⟨

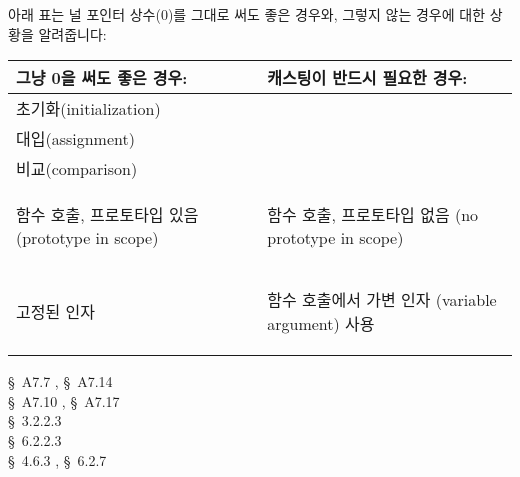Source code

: \begin{faq}
	아래 표는 널 포인터 상수(0)를 그대로 써도 좋은 경우와, 그렇지 않는
	경우에 대한 상황을 알려줍니다:
\begin{center}
\begin{tabular}{p{4.2cm}|p{5cm}} \hline
	그냥 0을 써도 좋은 경우:	&
	캐스팅이 반드시 필요한 경우: \\ \hline
	초기화(initialization)	& \\
	대입(assignment)	& \\
	비교(comparison)	& \\
	\begin{flushleft}함수 호출, 
		프로토타입 있음 (prototype in scope) \end{flushleft} & 
		{ \begin{flushleft} 함수 호출, 프로토타입 없음  \linebreak
		(no prototype in scope) \end{flushleft} } \\
	\begin{flushleft}고정된 인자\end{flushleft}	& 
		\begin{flushleft}함수 호출에서 가변 인자 \linebreak 
		(variable argument) 사용 \end{flushleft} \\ \hline
\end{tabular}
\end{center}

\R	\cite{kr1} \S\ A7.7 , \S\ A7.14  \\
	\cite{kr2} \S\ A7.10 , \S\ A7.17  \\
	\cite{ansi} \S\ 3.2.2.3 \\
	\cite{c89} \S\ 6.2.2.3 \\
	\cite{hs} \S\ 4.6.3 , \S\ 6.2.7 
\end{faq}

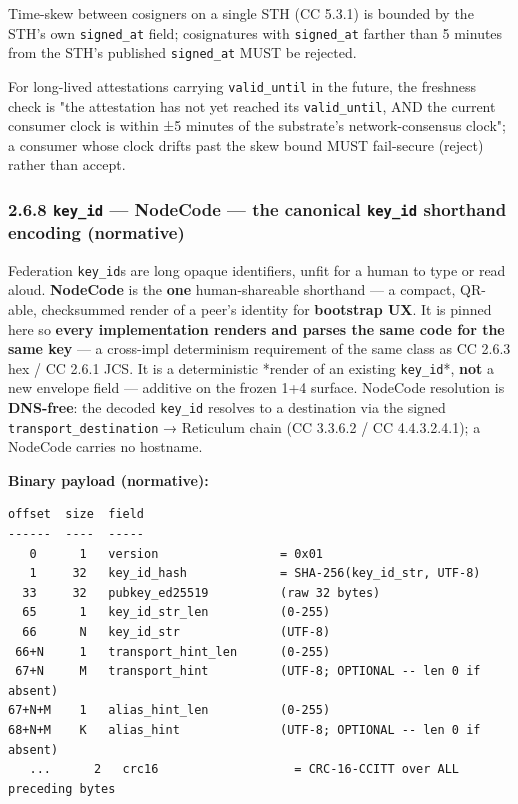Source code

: \documentclass[11pt]{article}
\begin{document}
Time-skew between cosigners on a single STH (CC 5.3.1) is bounded by the STH's own \texttt{signed\_at} field; cosignatures with \texttt{signed\_at} farther than 5 minutes from the STH's published \texttt{signed\_at} MUST be rejected.


For long-lived attestations carrying \texttt{valid\_until} in the future, the freshness check is "the attestation has not yet reached its \texttt{valid\_until}, AND the current consumer clock is within ±5 minutes of the substrate's network-consensus clock"; a consumer whose clock drifts past the skew bound MUST fail-secure (reject) rather than accept.


\subsubsection*{2.6.8 \texttt{key\_id} — NodeCode — the canonical \texttt{key\_id} shorthand encoding (normative)}


Federation \texttt{key\_id}s are long opaque identifiers, unfit for a human to type or read aloud. \textbf{NodeCode} is the \textbf{one} human-shareable shorthand — a compact, QR-able, checksummed render of a peer's identity for \textbf{bootstrap UX}. It is pinned here so \textbf{every implementation renders and parses the same code for the same key} — a cross-impl determinism requirement of the same class as CC 2.6.3 hex / CC 2.6.1 JCS. It is a deterministic *render of an existing \texttt{key\_id}*, \textbf{not} a new envelope field — additive on the frozen 1+4 surface. NodeCode resolution is \textbf{DNS-free}: the decoded \texttt{key\_id} resolves to a destination via the signed \texttt{transport\_destination} → Reticulum chain (CC 3.3.6.2 / CC 4.4.3.2.4.1); a NodeCode carries no hostname.


\textbf{Binary payload (normative):}


\begin{lstlisting}
offset  size  field
------  ----  -----
   0      1   version                 = 0x01
   1     32   key_id_hash             = SHA-256(key_id_str, UTF-8)
  33     32   pubkey_ed25519          (raw 32 bytes)
  65      1   key_id_str_len          (0-255)
  66      N   key_id_str              (UTF-8)
 66+N     1   transport_hint_len      (0-255)
 67+N     M   transport_hint          (UTF-8; OPTIONAL -- len 0 if absent)
67+N+M    1   alias_hint_len          (0-255)
68+N+M    K   alias_hint              (UTF-8; OPTIONAL -- len 0 if absent)
   ...      2   crc16                   = CRC-16-CCITT over ALL preceding bytes
\end{lstlisting}
\end{document}
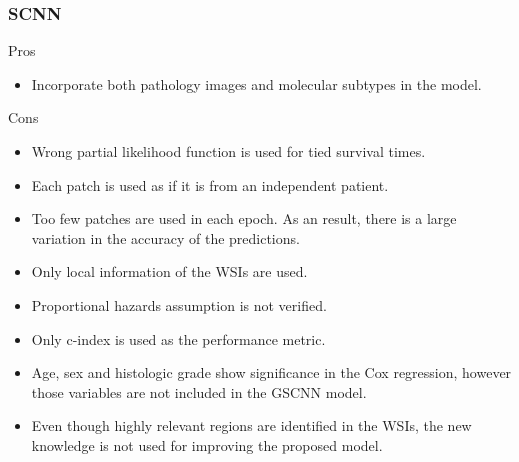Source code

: \documentclass{beamer}
\begin{document}
	\begin{frame}
		\frametitle{SCNN}
		Pros 
		\begin{itemize}
			\item Incorporate both pathology images and molecular subtypes in the model.
		\end{itemize}
		Cons
		\begin{itemize}
			\item Wrong partial likelihood function is used for tied survival times.
			\item Each patch is used as if it is from an independent patient.
			\item Too few patches are used in each epoch. As an result, there is a large variation in the accuracy of the predictions.
			\item Only local information of the WSIs are used.
			\item Proportional hazards assumption is not verified.
			\item Only c-index is used as the performance metric.
			\item Age, sex and histologic grade show significance in the Cox regression, however those variables are not included in the GSCNN model.
			\item Even though highly relevant regions are identified in the WSIs, the new knowledge is not used for improving the proposed model.
		\end{itemize}
	\end{frame}

	\begin{frame}[allowframebreaks]
		\begin{singlespace}
			
			
		\end{singlespace}
	\end{frame}
	
\end{document}
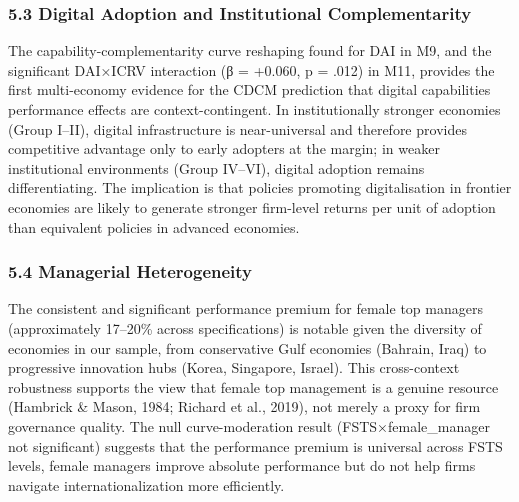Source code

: \documentclass[12pt,a4paper]{article}
\begin{document}
\hypertarget{53-digital-adoption-and-institutional-complementarity}{%
\subsubsection{5.3 Digital Adoption and Institutional
Complementarity}\label{53-digital-adoption-and-institutional-complementarity}}

The capability-complementarity curve reshaping found for DAI in M9, and
the significant DAI×ICRV interaction (β = +0.060, p = .012) in M11,
provides the first multi-economy evidence for the CDCM prediction that
digital capabilities\textquotesingle{} performance effects are
context-contingent. In institutionally stronger economies (Group I--II),
digital infrastructure is near-universal and therefore provides
competitive advantage only to early adopters at the margin; in weaker
institutional environments (Group IV--VI), digital adoption remains
differentiating. The implication is that policies promoting
digitalisation in frontier economies are likely to generate stronger
firm-level returns per unit of adoption than equivalent policies in
advanced economies.

\hypertarget{54-managerial-heterogeneity}{%
\subsubsection{5.4 Managerial
Heterogeneity}\label{54-managerial-heterogeneity}}

The consistent and significant performance premium for female top
managers (approximately 17--20\% across specifications) is notable given
the diversity of economies in our sample, from conservative Gulf
economies (Bahrain, Iraq) to progressive innovation hubs (Korea,
Singapore, Israel). This cross-context robustness supports the view that
female top management is a genuine resource (Hambrick \& Mason, 1984;
Richard et al., 2019), not merely a proxy for firm governance quality.
The null curve-moderation result (FSTS×female\_manager not significant)
suggests that the performance premium is universal across FSTS levels,
female managers improve absolute performance but do not help firms
navigate internationalization more efficiently.
\end{document}
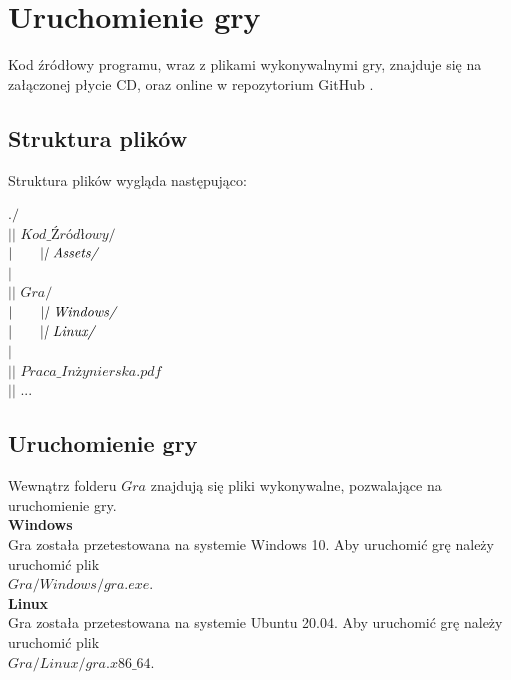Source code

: \chapter{Uruchomienie gry}
\thispagestyle{chapterBeginStyle}

Kod źródłowy programu, wraz z plikami wykonywalnymi gry, znajduje się na załączonej płycie CD, oraz online w repozytorium GitHub \cite{Github}.

\section{Struktura plików}
Struktura plików wygląda następująco:\\
\begin{algorithm}[H]
    $./$\\
    $|\textit{| Kod\_Źródłowy/}$\\
    $|\hskip2em |\textit{| Assets/}$\\
    $|$\\
    $|\textit{| Gra/}$\\
    $|\hskip2em |\textit{| Windows/}$\\
    $|\hskip2em |\textit{| Linux/}$\\
    $|$\\
    $|\textit{| Praca\_Inżynierska.pdf}$\\
    $|\textit{| ...}$\\
\end{algorithm}

\section{Uruchomienie gry}
    Wewnątrz folderu $Gra$ znajdują się pliki wykonywalne, pozwalające na uruchomienie gry.\\
    \textbf{Windows}\\
    Gra została przetestowana na systemie Windows 10. Aby uruchomić grę należy uruchomić plik\\
    $Gra/Windows/gra.exe$.\\
    \textbf{Linux}\\
    Gra została przetestowana na systemie Ubuntu 20.04. Aby uruchomić grę należy uruchomić plik\\
    $Gra/Linux/gra.x86\_64$.\\

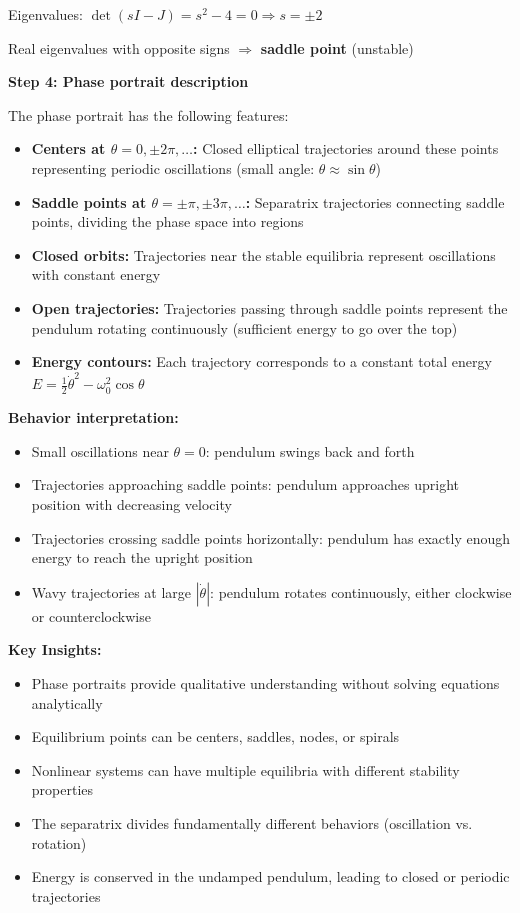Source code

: \documentclass[11pt,a4paper]{article}
\begin{document}
Eigenvalues: $\det(sI - J) = s^2 - 4 = 0 \Rightarrow s = \pm 2$

Real eigenvalues with opposite signs $\Rightarrow$ \textbf{saddle point} (unstable)

\textbf{Step 4: Phase portrait description}

The phase portrait has the following features:

\begin{itemize}
\item \textbf{Centers at $\theta = 0, \pm 2\pi, \ldots$:} Closed elliptical trajectories around these points representing periodic oscillations (small angle: $\theta \approx \sin\theta$)
  
\item \textbf{Saddle points at $\theta = \pm\pi, \pm 3\pi, \ldots$:} Separatrix trajectories connecting saddle points, dividing the phase space into regions
  
\item \textbf{Closed orbits:} Trajectories near the stable equilibria represent oscillations with constant energy
  
\item \textbf{Open trajectories:} Trajectories passing through saddle points represent the pendulum rotating continuously (sufficient energy to go over the top)
  
\item \textbf{Energy contours:} Each trajectory corresponds to a constant total energy $E = \frac{1}{2}\dot{\theta}^2 - \omega_0^2\cos\theta$
\end{itemize}

\textbf{Behavior interpretation:}
\begin{itemize}
\item Small oscillations near $\theta = 0$: pendulum swings back and forth
\item Trajectories approaching saddle points: pendulum approaches upright position with decreasing velocity
\item Trajectories crossing saddle points horizontally: pendulum has exactly enough energy to reach the upright position
\item Wavy trajectories at large $|\dot{\theta}|$: pendulum rotates continuously, either clockwise or counterclockwise
\end{itemize}

\textbf{Key Insights:}
\begin{itemize}
\item Phase portraits provide qualitative understanding without solving equations analytically
\item Equilibrium points can be centers, saddles, nodes, or spirals
\item Nonlinear systems can have multiple equilibria with different stability properties
\item The separatrix divides fundamentally different behaviors (oscillation vs. rotation)
\item Energy is conserved in the undamped pendulum, leading to closed or periodic trajectories
\end{itemize}
\end{document}

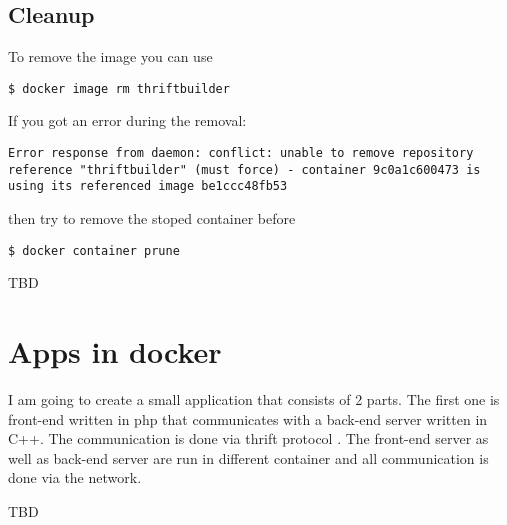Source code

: \documentclass[14pt,a4paper]{article}
\begin{document}
\subsection{Cleanup}
To remove the image you can use
\begin{verbatim}
$ docker image rm thriftbuilder
\end{verbatim}
If you got an error during the removal:
\begin{verbatim}
Error response from daemon: conflict: unable to remove repository
reference "thriftbuilder" (must force) - container 9c0a1c600473 is
using its referenced image be1ccc48fb53
\end{verbatim}
then try to remove the stoped container before
\begin{verbatim}
$ docker container prune
\end{verbatim}
TBD

\section{Apps in docker}
I am going to create a small application that consists of 2 parts. The
first one is front-end written in php that communicates with a back-end server
written in C++. The communication is done via thrift protocol
\cite{apache:thrift}. The front-end server as well as back-end server
are run in different container and all communication is done via the
network. 

TBD

  
     
\end{document}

⟩

▸ **WHAT NEEDS TO BE DONE**
From the records above, copy only the lines running from the line holding "(variable argument) 사용" through the line holding "NodeCode — the", with no pictures.

▸ **SOLUTION TO THE PROBLEM**
		(variable argument) 사용 \end{flushleft} \\ \hline
\end{tabular}
\end{center}

\R	\cite{kr1} \S\ A7.7 , \S\ A7.14  \\
	\cite{kr2} \S\ A7.10 , \S\ A7.17  \\
	\cite{ansi} \S\ 3.2.2.3 \\
	\cite{c89} \S\ 6.2.2.3 \\
	\cite{hs} \S\ 4.6.3 , \S\ 6.2.7 
\end{faq}

Source code

: \documentclass[11pt]{article}
\begin{document}
Time-skew between cosigners on a single STH (CC 5.3.1) is bounded by the STH's own \texttt{signed\_at} field; cosignatures with \texttt{signed\_at} farther than 5 minutes from the STH's published \texttt{signed\_at} MUST be rejected.


For long-lived attestations carrying \texttt{valid\_until} in the future, the freshness check is "the attestation has not yet reached its \texttt{valid\_until}, AND the current consumer clock is within ±5 minutes of the substrate's network-consensus clock"; a consumer whose clock drifts past the skew bound MUST fail-secure (reject) rather than accept.


\subsubsection*{2.6.8 \texttt{key\_id} — NodeCode — the canonical \texttt{key\_id} shorthand encoding (normative)}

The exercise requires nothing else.